There are perhaps worse ways to lash out at your estranged husband than to threaten the life of the president, but none come immediately to mind. This afternoon, the FBI arrested Shannon Rogers Guess Richardson for sending ricin-tainted letters to Obama, New York City Mayor Michael Bloomberg, and the head of Bloomberg's gun group. Richardson's husband, Nathaniel, is apparently doing just fine.
Attention turned to Richardson when she called the FBI and told them that she suspected Nathaniel of sending the letters, which were received at the end of last month. (This is also worth noting: There are probably worse ways to draw attention to your illegal activity than to tell the FBI that you think someone in your house did it, but none come immediately to mind.) The FBI investigated and determined that Richardson was the most likely suspect. NBC News reported on the arrest in New Boston, Texas today, noting that the letters emphasized the recipients' opposition to new gun legislation.
In a statement to E! News on Monday, Richardson indicated that she was innocent.
I would not put my unborn child or other children in danger just to 'frame' someone. He simply needed someone to blame for what he has done and I was the obvious person for him to blame. Most of what is being reported in this case is absolutely inaccurate. That's all I can say.
Given the recent history of ricin-letter investigations, it's worth giving Richardson the benefit of the doubt. In April, authorities arrested-and-then-unarrested Elvis impersonator Paul Kevin Curtis for similarly sending letters to the president. James Everett Dutschke was indicted for the crime last week, bringing the total number of names involved in the arrested suspects in these cases to ten.

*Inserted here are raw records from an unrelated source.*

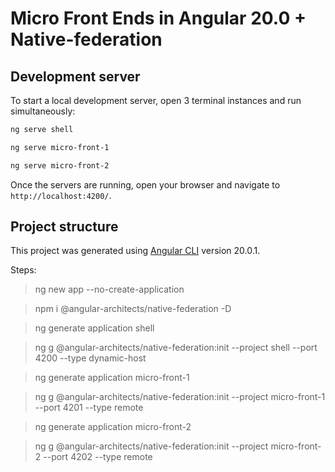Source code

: # Micro Front Ends in Angular 20.0 + Native-federation

## Development server

To start a local development server, open 3 terminal instances and run simultaneously:

```bash
ng serve shell
```
```bash
ng serve micro-front-1
```
```bash
ng serve micro-front-2
```

Once the servers are running, open your browser and navigate to `http://localhost:4200/`.


## Project structure

This project was generated using [Angular CLI](https://github.com/angular/angular-cli) version 20.0.1.

Steps:

> ng new app --no-create-application

> npm i @angular-architects/native-federation -D

> ng generate application shell

> ng g @angular-architects/native-federation:init --project shell --port 4200 --type dynamic-host

> ng generate application micro-front-1

> ng g @angular-architects/native-federation:init --project micro-front-1 --port 4201 --type remote

> ng generate application micro-front-2

> ng g @angular-architects/native-federation:init --project micro-front-2 --port 4202 --type remote
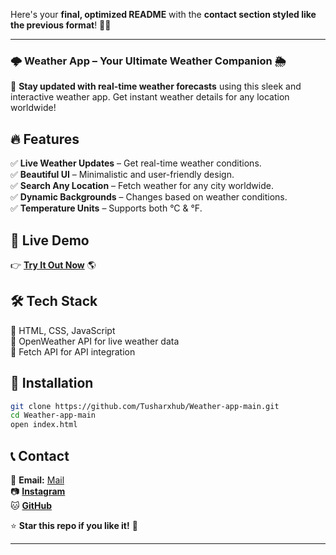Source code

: Here's your **final, optimized README** with the **contact section styled like the previous format**! 🚀🔥  

---

### 🌩️ **Weather App** – Your Ultimate Weather Companion 🌦️  


🚀 **Stay updated with real-time weather forecasts** using this sleek and interactive weather app. Get instant weather details for any location worldwide!  

## 🔥 **Features**  
✅ **Live Weather Updates** – Get real-time weather conditions.  
✅ **Beautiful UI** – Minimalistic and user-friendly design.  
✅ **Search Any Location** – Fetch weather for any city worldwide.  
✅ **Dynamic Backgrounds** – Changes based on weather conditions.  
✅ **Temperature Units** – Supports both °C & °F.  

## 🎥 **Live Demo**  
👉 **[Try It Out Now](https://weather-app-sigma-ochre.vercel.app/)** 🌎  

## 🛠️ **Tech Stack**  
🔹 HTML, CSS, JavaScript  
🔹 OpenWeather API for live weather data  
🔹 Fetch API for API integration  

## 🚀 **Installation**  
```bash
git clone https://github.com/Tusharxhub/Weather-app-main.git
cd Weather-app-main
open index.html
```

## 📞 **Contact**  
📩 **Email:** [Mail](mailto:t.k.d.dey2033929837@gmail.com)  
📷 **[Instagram](https://www.instagram.com/tushardevx01/)**  
🐱 **[GitHub](https://github.com/Tusharxhub)**  

⭐ **Star this repo if you like it!** 🚀  

---

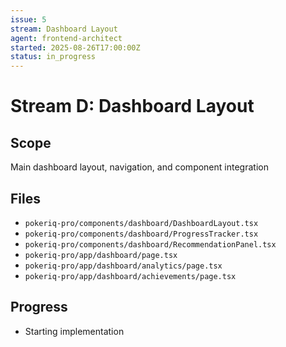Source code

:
 ```yaml
---
issue: 5
stream: Dashboard Layout
agent: frontend-architect
started: 2025-08-26T17:00:00Z
status: in_progress
---
```


# Stream D: Dashboard Layout

## Scope
Main dashboard layout, navigation, and component integration

## Files
- `pokeriq-pro/components/dashboard/DashboardLayout.tsx`
- `pokeriq-pro/components/dashboard/ProgressTracker.tsx`
- `pokeriq-pro/components/dashboard/RecommendationPanel.tsx`
- `pokeriq-pro/app/dashboard/page.tsx`
- `pokeriq-pro/app/dashboard/analytics/page.tsx`
- `pokeriq-pro/app/dashboard/achievements/page.tsx`

## Progress
- Starting implementation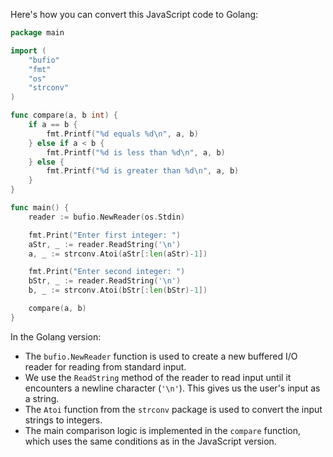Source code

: Here's how you can convert this JavaScript code to Golang:
```go
package main

import (
	"bufio"
	"fmt"
	"os"
	"strconv"
)

func compare(a, b int) {
	if a == b {
		fmt.Printf("%d equals %d\n", a, b)
	} else if a < b {
		fmt.Printf("%d is less than %d\n", a, b)
	} else {
		fmt.Printf("%d is greater than %d\n", a, b)
	}
}

func main() {
	reader := bufio.NewReader(os.Stdin)

	fmt.Print("Enter first integer: ")
	aStr, _ := reader.ReadString('\n')
	a, _ := strconv.Atoi(aStr[:len(aStr)-1])

	fmt.Print("Enter second integer: ")
	bStr, _ := reader.ReadString('\n')
	b, _ := strconv.Atoi(bStr[:len(bStr)-1])

	compare(a, b)
}
```
In the Golang version:
- The `bufio.NewReader` function is used to create a new buffered I/O reader for reading from standard input.
- We use the `ReadString` method of the reader to read input until it encounters a newline character (`'\n'`). This gives us the user's input as a string.
- The `Atoi` function from the `strconv` package is used to convert the input strings to integers.
- The main comparison logic is implemented in the `compare` function, which uses the same conditions as in the JavaScript version.
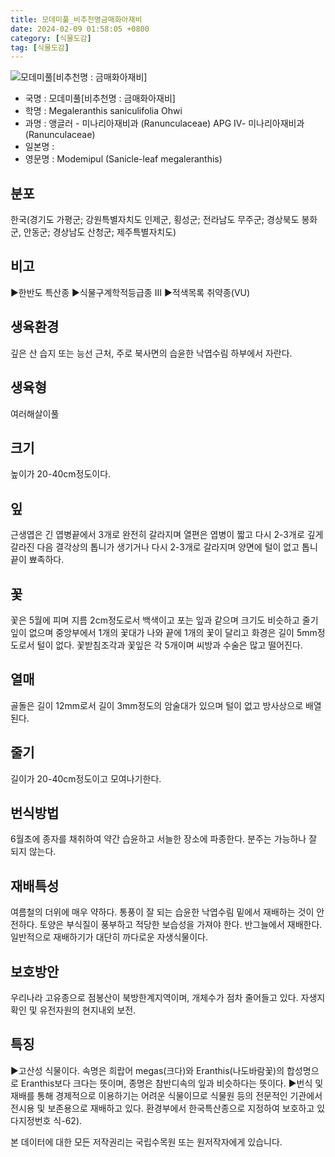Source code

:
 ```yaml
---
title: 모데미풀_비추천명금매화아재비
date: 2024-02-09 01:58:05 +0800
category: [식물도감]
tag: [식물도감]
---
```




![모데미풀[비추천명 : 금매화아재비]](/fileUpload/plants/basic/Ranunculaceae/Megaleranthis/19252/19252_1_th2.jpg)
- 국명 : 모데미풀[비추천명 : 금매화아재비]
- 학명 : Megaleranthis saniculifolia Ohwi
- 과명 : 앵글러 - 미나리아재비과 (Ranunculaceae) APG Ⅳ- 미나리아재비과 (Ranunculaceae)
- 일본명 : 
- 영문명 : Modemipul (Sanicle-leaf megaleranthis)


## 분포
한국(경기도 가평군; 강원특별자치도 인제군, 횡성군; 전라남도 무주군; 경상북도 봉화군, 안동군; 경상남도 산청군; 제주특별자치도)
## 비고
▶한반도 특산종▶식물구계학적등급종 III▶적색목록 취약종(VU)
## 생육환경
깊은 산 습지 또는 능선 근처, 주로 북사면의 습윤한 낙엽수림 하부에서 자란다.
## 생육형
여러해살이풀
## 크기
높이가 20-40cm정도이다.
## 잎
근생엽은 긴 엽병끝에서 3개로 완전히 갈라지며 열편은 엽병이 짧고 다시 2-3개로 깊게 갈라진 다음 결각상의 톱니가 생기거나 다시 2-3개로 갈라지며 양면에 털이 없고 톱니끝이 뾰족하다.
## 꽃
꽃은 5월에 피며 지름 2cm정도로서 백색이고 포는 잎과 같으며 크기도 비슷하고 줄기잎이 없으며 중앙부에서 1개의 꽃대가 나와 끝에 1개의 꽃이 달리고 화경은 길이 5mm정도로서 털이 없다. 꽃받침조각과 꽃잎은 각 5개이며 씨방과 수술은 많고 떨어진다.
## 열매
골돌은 길이 12mm로서 길이 3mm정도의 암술대가 있으며 털이 없고 방사상으로 배열된다.
## 줄기
길이가 20-40cm정도이고 모여나기한다.
## 번식방법
6월초에 종자를 채취하여 약간 습윤하고 서늘한 장소에 파종한다. 분주는 가능하나 잘 되지 않는다.
## 재배특성
여름철의 더위에 매우 약하다. 통풍이 잘 되는 습윤한 낙엽수림 밑에서 재배하는 것이 안전하다. 토양은 부식질이 풍부하고 적당한 보습성을 가져야 한다. 반그늘에서 재배한다. 일반적으로 재배하기가 대단히 까다로운 자생식물이다.
## 보호방안
우리나라 고유종으로 점봉산이 북방한계지역이며, 개체수가 점차 줄어들고 있다. 자생지 확인 및 유전자원의 현지내외 보전.
## 특징
▶고산성 식물이다. 속명은 희랍어 megas(크다)와 Eranthis(나도바람꽃)의 합성명으로 Eranthis보다 크다는 뜻이며, 종명은 참반디속의 잎과 비슷하다는 뜻이다.▶번식 및 재배를 통해 경제적으로 이용하기는 어려운 식물이므로 식물원 등의 전문적인 기관에서 전시용 및 보존용으로 재배하고 있다. 환경부에서 한국특산종으로 지정하여 보호하고 있다지정번호 식-62).






본 데이터에 대한 모든 저작권리는 국립수목원 또는 원저작자에게 있습니다.
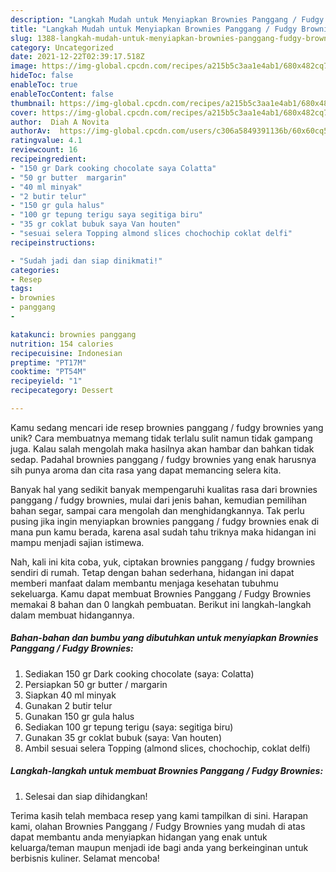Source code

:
 ```yaml
---
description: "Langkah Mudah untuk Menyiapkan Brownies Panggang / Fudgy Brownies, Menggugah Selera"
title: "Langkah Mudah untuk Menyiapkan Brownies Panggang / Fudgy Brownies, Menggugah Selera"
slug: 1388-langkah-mudah-untuk-menyiapkan-brownies-panggang-fudgy-brownies-menggugah-selera
category: Uncategorized
date: 2021-12-22T02:39:17.518Z
image: https://img-global.cpcdn.com/recipes/a215b5c3aa1e4ab1/680x482cq70/brownies-panggang-fudgy-brownies-foto-resep-utama.jpg
hideToc: false
enableToc: true
enableTocContent: false
thumbnail: https://img-global.cpcdn.com/recipes/a215b5c3aa1e4ab1/680x482cq70/brownies-panggang-fudgy-brownies-foto-resep-utama.jpg
cover: https://img-global.cpcdn.com/recipes/a215b5c3aa1e4ab1/680x482cq70/brownies-panggang-fudgy-brownies-foto-resep-utama.jpg
author:  Diah A Novita
authorAv:  https://img-global.cpcdn.com/users/c306a5849391136b/60x60cq50/avatar.jpg
ratingvalue: 4.1
reviewcount: 16
recipeingredient:
- "150 gr Dark cooking chocolate saya Colatta"
- "50 gr butter  margarin"
- "40 ml minyak"
- "2 butir telur"
- "150 gr gula halus"
- "100 gr tepung terigu saya segitiga biru"
- "35 gr coklat bubuk saya Van houten"
- "sesuai selera Topping almond slices chochochip coklat delfi"
recipeinstructions:

- "Sudah jadi dan siap dinikmati!"
categories:
- Resep
tags:
- brownies
- panggang
- 

katakunci: brownies panggang  
nutrition: 154 calories
recipecuisine: Indonesian
preptime: "PT17M"
cooktime: "PT54M"
recipeyield: "1"
recipecategory: Dessert

---
```



Kamu sedang mencari ide resep brownies panggang / fudgy brownies yang unik? Cara membuatnya memang tidak terlalu sulit namun tidak gampang juga. Kalau salah mengolah maka hasilnya akan hambar dan bahkan tidak sedap. Padahal brownies panggang / fudgy brownies yang enak harusnya sih punya aroma dan cita rasa yang dapat memancing selera kita.


Banyak hal yang sedikit banyak mempengaruhi kualitas rasa dari brownies panggang / fudgy brownies, mulai dari jenis bahan, kemudian pemilihan bahan segar, sampai cara mengolah dan menghidangkannya. Tak perlu pusing jika ingin menyiapkan brownies panggang / fudgy brownies enak di mana pun kamu berada, karena asal sudah tahu triknya maka hidangan ini mampu menjadi sajian istimewa.




Nah, kali ini kita coba, yuk, ciptakan brownies panggang / fudgy brownies sendiri di rumah. Tetap dengan bahan sederhana, hidangan ini dapat memberi manfaat dalam membantu menjaga kesehatan tubuhmu sekeluarga. Kamu dapat membuat Brownies Panggang / Fudgy Brownies memakai 8 bahan dan 0 langkah pembuatan. Berikut ini langkah-langkah dalam membuat hidangannya.

<!--inarticleads1-->

##### Bahan-bahan dan bumbu yang dibutuhkan untuk menyiapkan Brownies Panggang / Fudgy Brownies:

1. Sediakan 150 gr Dark cooking chocolate (saya: Colatta)
1. Persiapkan 50 gr butter / margarin
1. Siapkan 40 ml minyak
1. Gunakan 2 butir telur
1. Gunakan 150 gr gula halus
1. Sediakan 100 gr tepung terigu (saya: segitiga biru)
1. Gunakan 35 gr coklat bubuk (saya: Van houten)
1. Ambil sesuai selera Topping (almond slices, chochochip, coklat delfi)




<!--inarticleads2-->

##### Langkah-langkah untuk membuat Brownies Panggang / Fudgy Brownies:


1. Selesai dan siap dihidangkan!



Terima kasih telah membaca resep yang kami tampilkan di sini. Harapan kami, olahan Brownies Panggang / Fudgy Brownies yang mudah di atas dapat membantu anda menyiapkan hidangan yang enak untuk keluarga/teman maupun menjadi ide bagi anda yang berkeinginan untuk berbisnis kuliner. Selamat mencoba!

If you're curious why E! News cared about a random arrest in Texas, the answer lies in Richardson's career. Her IMDB page explains: She's had minor parts in a number of TV shows (like Walking Dead and The Vampire Diaries) and movies you probably haven't heard of. There are perhaps worse ways to improve your name recognition as a D-list celebrity than to threaten the life of the president, but none come immediately to mind.